While Terpoghossian changes and continues to innovate based on the times, one thing Terpoghossian says he will not compromise is the very thing that sets Mignon apart.
"One thing we never changed, and we will never change is when we never had any chemicals or preservatives to extend the shelf life of the chocolates," said Terpoghossian.
Besides the beautiful presentation and delicious taste, the story of how this company came to exist – and survive – is fascinating.
"Between 1910 and 1915, during the genocide. So my grandfather's family migrated from Armenia to Ukraine Hargrove," said Terpoghossian.
The family business started as a bakery selling breads and baguettes.
Terpoghossian’s grandfather Hovsep got married, had children and as the business grew, the bakery expanded.

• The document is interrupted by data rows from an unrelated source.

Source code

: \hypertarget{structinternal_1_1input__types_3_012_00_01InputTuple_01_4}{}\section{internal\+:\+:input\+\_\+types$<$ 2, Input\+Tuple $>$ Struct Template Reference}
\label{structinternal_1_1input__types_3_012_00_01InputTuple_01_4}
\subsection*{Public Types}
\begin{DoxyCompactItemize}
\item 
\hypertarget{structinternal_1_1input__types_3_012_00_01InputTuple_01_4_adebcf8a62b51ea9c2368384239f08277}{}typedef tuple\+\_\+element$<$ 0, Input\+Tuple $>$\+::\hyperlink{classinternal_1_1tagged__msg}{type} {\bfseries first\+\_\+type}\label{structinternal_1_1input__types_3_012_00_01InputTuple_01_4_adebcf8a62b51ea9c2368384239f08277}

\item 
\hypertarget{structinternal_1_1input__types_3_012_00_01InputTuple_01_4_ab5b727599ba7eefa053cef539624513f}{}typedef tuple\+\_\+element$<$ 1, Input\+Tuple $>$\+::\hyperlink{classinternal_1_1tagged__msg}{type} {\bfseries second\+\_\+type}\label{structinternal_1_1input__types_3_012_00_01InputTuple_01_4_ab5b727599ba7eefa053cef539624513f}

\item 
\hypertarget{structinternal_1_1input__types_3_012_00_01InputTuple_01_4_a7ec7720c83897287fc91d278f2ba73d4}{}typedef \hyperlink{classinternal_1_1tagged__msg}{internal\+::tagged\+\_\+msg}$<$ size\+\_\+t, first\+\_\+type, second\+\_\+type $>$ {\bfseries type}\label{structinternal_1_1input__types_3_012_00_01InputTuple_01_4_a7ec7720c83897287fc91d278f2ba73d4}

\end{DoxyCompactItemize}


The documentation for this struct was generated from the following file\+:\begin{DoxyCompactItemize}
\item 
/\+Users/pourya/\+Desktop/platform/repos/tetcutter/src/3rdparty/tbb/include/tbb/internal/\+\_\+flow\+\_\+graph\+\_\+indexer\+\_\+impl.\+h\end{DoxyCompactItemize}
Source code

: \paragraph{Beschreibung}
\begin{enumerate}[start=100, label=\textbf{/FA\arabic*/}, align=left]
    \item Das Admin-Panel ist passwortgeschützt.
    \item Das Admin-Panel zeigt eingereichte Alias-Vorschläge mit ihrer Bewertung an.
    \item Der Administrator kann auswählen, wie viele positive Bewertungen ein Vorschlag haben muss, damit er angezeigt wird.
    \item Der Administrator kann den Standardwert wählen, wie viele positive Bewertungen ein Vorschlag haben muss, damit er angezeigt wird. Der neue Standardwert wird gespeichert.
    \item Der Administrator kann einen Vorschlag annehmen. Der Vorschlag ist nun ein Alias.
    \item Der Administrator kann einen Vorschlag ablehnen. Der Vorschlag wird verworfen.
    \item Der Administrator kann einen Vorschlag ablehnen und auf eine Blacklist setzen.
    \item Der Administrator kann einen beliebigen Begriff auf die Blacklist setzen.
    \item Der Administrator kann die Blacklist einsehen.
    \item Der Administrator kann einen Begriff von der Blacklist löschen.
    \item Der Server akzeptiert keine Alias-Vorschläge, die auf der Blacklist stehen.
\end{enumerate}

For 20 years, Hovsep operated the business successfully until the start of World War I.
"The communist regime came through, and they expected him to give up all his gold that he accumulated throughout the years. He gave them part of it but kept most of the gold buried in his backyard. Then somehow they found out and he got arrested. He was sent to Siberia for six years," said Terpoghossian.
Terpoghossian’s grandmother moved to Iran in 1933. And after six years, Hovsep was able to join his family there, where he re-established the family business. He faced many challenges at the time and passed away young, but the business continued.
"My dad was born in 1938, where eventually he got into the business and back in the 1960s, he brought the chocolate idea to the business. He traveled with my uncle to Europe and purchased machineries and got them imported there. And by 1969, they had the big chocolate business going," said Terpoghossian
Mignon became very popular in Tehran – Terpoghossian’s father Ruben was called the "King of Chocolate." He ultimately caught the attention of the Shah and the Royal Family. This is Queen Farah cutting her custom-baked birthday cake in 1969, which Ruben personally delivered to the palace.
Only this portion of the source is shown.